Abrazo entre aficionados. Tú formas parte ahí de una familia. El uno te ofrece cerveza desde su silla, el otro te da un piscolabis recién salido del fuego, reconoces a alguien de tu tierra al ver el maillot del CLAS, … Me parece un sentimiento de hermandad enorme en un deporte tan individual.
Abrazo a los corredores. Animando desde el primero hasta el último de los que allí pasaban (y mira que pasaban separados y de uno en uno prácticamente). Cada uno tenemos a nuestro favorito, pero no creo que exista otra disciplina deportiva en la que haya, no ya respeto, sino admiración por los que compiten contra él. Porque el respeto está intrínseco. Nadie, absolutamente nadie está en el camino. Todos animando desde fuera, desde los campos, desde el regato. El camino (porque carretera es mucho decir) está para ellos, para los corredores y coches. Nadie corre detrás de ellos ni se abalanza.
Y abrazo a la carrera en sí. Es una prueba única y se le trata como tal. La pasión con la que se vive, la ilusión con la que cada aficionado llega a su tramo (alguno incluso recorre varios), el cuidado que se tiene con cada uno de los detalles. Y en este aspecto no me quiero olvidar de gente totalmente indispensable para que la carrera siga teniendo su pedigrí. La asociación Amis de París – Roubaix, además de estudiantes y otros entes, se encargan a lo largo del año y especialmente semanas antes de la disputa de la prueba, de que todos los tramos permanezcan intactos. Si hay alguno que ha sufrido algún daño lo reparan. Ojo, repararlo es volver a poner una piedra similar a la que había. Desgastada e irregular. Son responsables de limpiar la hierba que nace entre adoquines utilizando a su ganado caprino. Los animales pasean días antes por Arenberg dándose un auténtico festín herbáceo. Incluso el día de la carrera pude observar como estaban poniendo una piedra en mitad del tramo porque algún desalmado (que siempre hay quien se escapa de su caverna) ha querido llevar a casa un souvenir.
Entre todos los actores: ciclistas, organización, patrocinadores, aficionados, medios, asociaciones, cada uno aportando su grano de arena, consigues llevar esta carrera a su culmen en cada uno de los sentidos. Una mezcla de sentimientos, de vivencias, de historias.

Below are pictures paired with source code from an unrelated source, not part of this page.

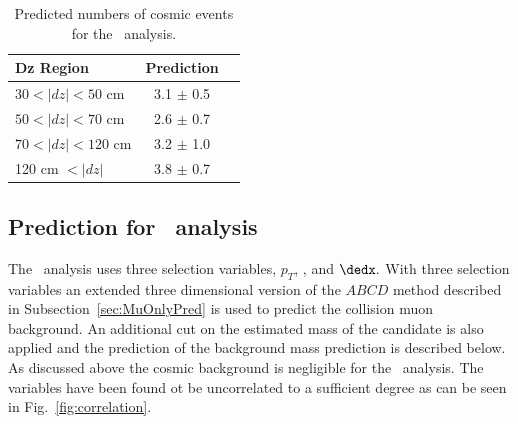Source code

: \begin{table}
 \begin{center}
  \caption{Predicted numbers of cosmic events for the \muononly\ analysis.}
     \label{tab:CosmicPred}
  \begin{tabular}{|l|c|c|} \hline
   Dz Region            & Prediction  \\ \hline
   $30 < |dz| < 50$ cm  & 3.1 $\pm$ 0.5   \\ \hline
   $50 < |dz| < 70$ cm  & 2.6 $\pm$ 0.7   \\ \hline
   $70 < |dz| < 120$ cm & 3.2 $\pm$ 1.0   \\ \hline
   120 cm $< |dz|$      & 3.8 $\pm$ 0.7   \\ \hline
  \end{tabular}
 \end{center}
\end{table}

\subsection{Prediction for \tktof\ analysis}

The \tktof\ analysis uses three selection variables, $p_T$, \invbeta, and $\dedx.$ With three selection variables an extended three dimensional version of the 
$ABCD$ method described in Subsection~\ref{sec:MuOnlyPred} is used to predict the collision muon background. An additional cut on the estimated mass of the candidate
is also applied and the prediction of the background mass prediction is described below. As discussed above the cosmic background is negligible
for the \tktof\ analysis. The variables have been found ot be uncorrelated to a sufficient degree as can be seen in Fig.~\ref{fig:correlation}.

Ésta es la mía. Cada uno lo habrá vivido de una manera. Puede que coincida en parte con la que acabas de leer o puede que sea totalmente diferente. Pero lo que estoy seguro es que, si ese otro alguien que ha estado allí te la cuenta, dirá que la París Roubaix es una carrera única, que te llega.
Y si eres de los que no ha estado todavía solo puedo decirte que vayas. La veas, la huelas, la saborees, la escuches y la toques. En definitiva, que la sientas.
Mis cinco sentidos se han transportado a la carrera durante 10 minutos. Gracias Eneko por compartir tu vivencia con la pasion que te acompaña
Pudimos estar con 3 amigos en el mismo tramo y es tal y como lo describes, magnífico artículo.